Koniunktura wciąż sprzyja deweloperom

Henryk Urbański | Z prezesem Budimexu Nieruchomości i wiceprezesem Budimexu rozmawia Adam Roguski

Aktualizacja: 02.08.2016 07:38 Publikacja: 02.08.2016 06:00

Koniunktura wciąż sprzyja deweloperom

Foto: Archiwum

Ten rok zapowiada się jako rekordowy dla branży deweloperskiej, jeśli się weźmie pod uwagę wyniki sprzedaży lokali po I półroczu. Jednak sprzedaż Budimexu Nieruchomości skurczyła się o 34 proc. wobec I połowy 2015 r.

Podtrzymujemy, że w bieżącym roku chcielibyśmy sprzedać 1,5–1,7 tys. mieszkań wobec 1,92 tys. rok wcześniej. Spadek wynika z tego, że w zeszłym roku mieliśmy rozpędzoną sprzedaż lokali w dużym, wieloetapowym projekcie Nowe Czyżyny w Krakowie, a dziś jest on praktycznie wyprzedany. Mamy tym samym mniej projektów w realizacji, m.in. z powodu opóźnień w uzyskiwaniu pozwoleń administracyjnych.

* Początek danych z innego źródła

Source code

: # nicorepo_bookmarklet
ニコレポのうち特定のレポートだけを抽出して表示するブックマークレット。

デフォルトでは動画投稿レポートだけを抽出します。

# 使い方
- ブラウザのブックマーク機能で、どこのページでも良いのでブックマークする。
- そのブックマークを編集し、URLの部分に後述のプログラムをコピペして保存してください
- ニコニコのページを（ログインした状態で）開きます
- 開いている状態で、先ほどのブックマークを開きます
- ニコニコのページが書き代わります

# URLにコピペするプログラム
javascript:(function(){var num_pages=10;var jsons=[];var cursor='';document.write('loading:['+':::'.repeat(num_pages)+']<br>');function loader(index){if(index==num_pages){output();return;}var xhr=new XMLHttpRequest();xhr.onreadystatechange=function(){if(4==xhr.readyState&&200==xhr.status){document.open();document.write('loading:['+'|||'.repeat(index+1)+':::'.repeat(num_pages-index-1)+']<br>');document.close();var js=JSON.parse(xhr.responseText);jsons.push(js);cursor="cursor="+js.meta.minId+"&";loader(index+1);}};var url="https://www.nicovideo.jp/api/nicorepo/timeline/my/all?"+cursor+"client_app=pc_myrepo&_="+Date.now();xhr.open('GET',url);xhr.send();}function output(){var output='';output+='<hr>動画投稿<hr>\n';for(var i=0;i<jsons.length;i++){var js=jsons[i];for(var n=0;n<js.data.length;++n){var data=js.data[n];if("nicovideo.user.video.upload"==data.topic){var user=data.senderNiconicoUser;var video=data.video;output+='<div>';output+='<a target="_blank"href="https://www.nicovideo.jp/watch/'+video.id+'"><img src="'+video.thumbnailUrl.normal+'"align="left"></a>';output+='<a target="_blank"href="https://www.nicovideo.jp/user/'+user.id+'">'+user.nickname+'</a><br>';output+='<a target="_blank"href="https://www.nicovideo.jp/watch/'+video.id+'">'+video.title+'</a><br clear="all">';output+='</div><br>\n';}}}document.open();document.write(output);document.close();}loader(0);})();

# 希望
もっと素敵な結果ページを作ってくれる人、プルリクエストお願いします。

W ofercie na koniec czerwca mieliśmy około 800 lokali, nie jest to dużo, ale liczymy, że w II połowie roku podwoimy tę liczbę.

Jakie projekty są w przygotowaniu?

Szykujemy trzy–cztery projekty w Warszawie, dwa w Gdańsku, jeden w Poznaniu i być może kolejne etapy inwestycji w Krakowie.

Projekt warszawski, który w tym roku trafi na rynek, to osiedle na Żoliborzu. Kolejne osiedla w Warszawie planowane są na Woli i na Mokotowie – jedno z nich to kontynuacja osiedla Wiślany Mokotów przy ul. Bluszczańskiej.

W Gdańsku na przełomie tego i przyszłego roku planujemy rozpoczęcie dwóch projektów: pierwszy to osiedle Na Zaspie, w al. Jana Pawła II, drugi – przy ul. Długie Ogrody. Trwają ostatnie prace projektowe i przygotowawcze.

W Poznaniu ruszamy z budową osiedla przy ul. Gąsiorowskich na Łazarzu. Projekt ciekawy architektonicznie, nawiązujący do kamienicznej, śródmiejskiej zabudowy.

Jakie plany, jeśli chodzi o sprzedaż mieszkań, macie na kolejny rok?

Niedługo przystąpimy do prac nad budżetem. Plany determinowane są przez bank ziemi. W tym roku wydaliśmy na grunty ponad 150 mln zł, w całym roku przewidywaliśmy inwestycje na poziomie 200 mln zł. Jest jednak duża presja na ceny nieruchomości – a my nie mamy w zwyczaju kupować za każdą cenę.

W jakich miastach rozglądacie się za gruntami?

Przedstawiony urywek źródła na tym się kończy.